══ EXTRACTED MATERIAL

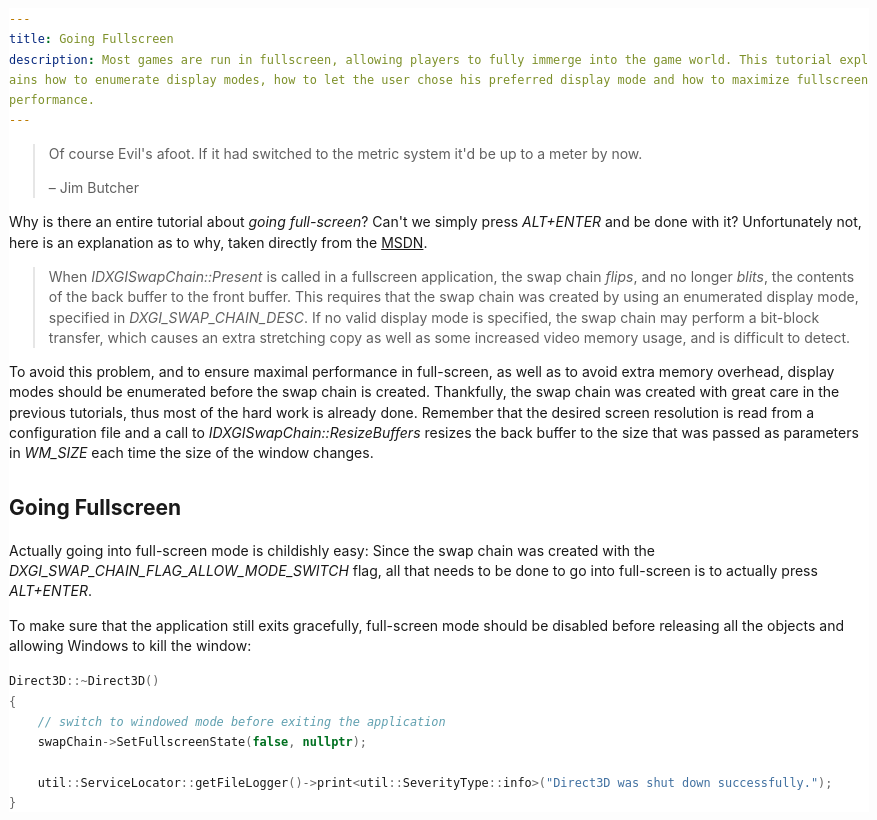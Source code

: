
 ```yaml
---
title: Going Fullscreen
description: Most games are run in fullscreen, allowing players to fully immerge into the game world. This tutorial explains how to enumerate display modes, how to let the user chose his preferred display mode and how to maximize fullscreen performance.
---
```


> Of course Evil's afoot. If it had switched to the metric system it'd be up to a meter by now.
>
> – Jim Butcher

Why is there an entire tutorial about *going full-screen*? Can't we simply press *ALT+ENTER* and be done with it?
Unfortunately not, here is an explanation as to why, taken directly from
the [MSDN](https://msdn.microsoft.com/en-us/library/windows/desktop/bb205075%28v=vs.85%29.aspx#Debugging).

> When *IDXGISwapChain::Present* is called in a fullscreen application, the swap chain *flips*, and no longer *blits*,
> the contents of the back buffer to the front buffer. This requires that the swap chain was created by using an
> enumerated display mode, specified in *DXGI_SWAP_CHAIN_DESC*. If no valid display mode is specified, the swap chain may
> perform a bit-block transfer, which causes an extra stretching copy as well as some increased video memory usage, and is
> difficult to detect.

To avoid this problem, and to ensure maximal performance in full-screen, as well as to avoid extra memory overhead,
display modes should be enumerated before the swap chain is created. Thankfully, the swap chain was created with great
care in the previous tutorials, thus most of the hard work is already done. Remember that the desired screen resolution
is read from a configuration file and a call to *IDXGISwapChain::ResizeBuffers* resizes the back buffer to the size that
was passed as parameters in *WM_SIZE* each time the size of the window changes.

## Going Fullscreen

Actually going into full-screen mode is childishly easy: Since the swap chain was created with the
*DXGI_SWAP_CHAIN_FLAG_ALLOW_MODE_SWITCH* flag, all that needs to be done to go into full-screen is to actually press
*ALT+ENTER*.

To make sure that the application still exits gracefully, full-screen mode should be disabled before releasing all the
objects and allowing Windows to kill the window:

```cpp
Direct3D::~Direct3D()
{
	// switch to windowed mode before exiting the application
	swapChain->SetFullscreenState(false, nullptr);

	util::ServiceLocator::getFileLogger()->print<util::SeverityType::info>("Direct3D was shut down successfully.");
}
```
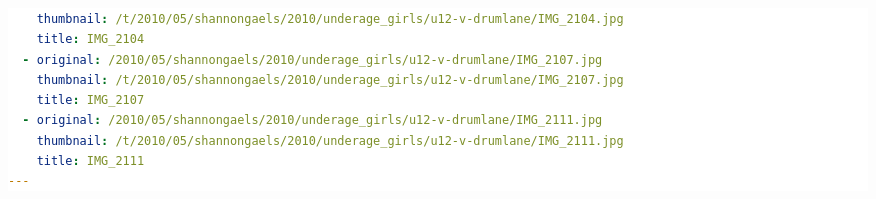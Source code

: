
 ```yaml
    thumbnail: /t/2010/05/shannongaels/2010/underage_girls/u12-v-drumlane/IMG_2104.jpg
    title: IMG_2104
  - original: /2010/05/shannongaels/2010/underage_girls/u12-v-drumlane/IMG_2107.jpg
    thumbnail: /t/2010/05/shannongaels/2010/underage_girls/u12-v-drumlane/IMG_2107.jpg
    title: IMG_2107
  - original: /2010/05/shannongaels/2010/underage_girls/u12-v-drumlane/IMG_2111.jpg
    thumbnail: /t/2010/05/shannongaels/2010/underage_girls/u12-v-drumlane/IMG_2111.jpg
    title: IMG_2111
---
```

════

_AIM OF THE TASK_:
Output all of the data exactly as it stands, minus any images.

_RESULT_:
Source code

:
 ```yaml
---
title: Going Fullscreen
description: Most games are run in fullscreen, allowing players to fully immerge into the game world. This tutorial explains how to enumerate display modes, how to let the user chose his preferred display mode and how to maximize fullscreen performance.
---
```


> Of course Evil's afoot. If it had switched to the metric system it'd be up to a meter by now.
>
> – Jim Butcher

Why is there an entire tutorial about *going full-screen*? Can't we simply press *ALT+ENTER* and be done with it?
Unfortunately not, here is an explanation as to why, taken directly from
the [MSDN](https://msdn.microsoft.com/en-us/library/windows/desktop/bb205075%28v=vs.85%29.aspx#Debugging).

> When *IDXGISwapChain::Present* is called in a fullscreen application, the swap chain *flips*, and no longer *blits*,
> the contents of the back buffer to the front buffer. This requires that the swap chain was created by using an
> enumerated display mode, specified in *DXGI_SWAP_CHAIN_DESC*. If no valid display mode is specified, the swap chain may
> perform a bit-block transfer, which causes an extra stretching copy as well as some increased video memory usage, and is
> difficult to detect.

To avoid this problem, and to ensure maximal performance in full-screen, as well as to avoid extra memory overhead,
display modes should be enumerated before the swap chain is created. Thankfully, the swap chain was created with great
care in the previous tutorials, thus most of the hard work is already done. Remember that the desired screen resolution
is read from a configuration file and a call to *IDXGISwapChain::ResizeBuffers* resizes the back buffer to the size that
was passed as parameters in *WM_SIZE* each time the size of the window changes.

## Going Fullscreen

Actually going into full-screen mode is childishly easy: Since the swap chain was created with the
*DXGI_SWAP_CHAIN_FLAG_ALLOW_MODE_SWITCH* flag, all that needs to be done to go into full-screen is to actually press
*ALT+ENTER*.

To make sure that the application still exits gracefully, full-screen mode should be disabled before releasing all the
objects and allowing Windows to kill the window:

```cpp
Direct3D::~Direct3D()
{
	// switch to windowed mode before exiting the application
	swapChain->SetFullscreenState(false, nullptr);

	util::ServiceLocator::getFileLogger()->print<util::SeverityType::info>("Direct3D was shut down successfully.");
}
```
Source code

:
 ```yaml
    thumbnail: /t/2010/05/shannongaels/2010/underage_girls/u12-v-drumlane/IMG_2104.jpg
    title: IMG_2104
  - original: /2010/05/shannongaels/2010/underage_girls/u12-v-drumlane/IMG_2107.jpg
    thumbnail: /t/2010/05/shannongaels/2010/underage_girls/u12-v-drumlane/IMG_2107.jpg
    title: IMG_2107
  - original: /2010/05/shannongaels/2010/underage_girls/u12-v-drumlane/IMG_2111.jpg
    thumbnail: /t/2010/05/shannongaels/2010/underage_girls/u12-v-drumlane/IMG_2111.jpg
    title: IMG_2111
---
```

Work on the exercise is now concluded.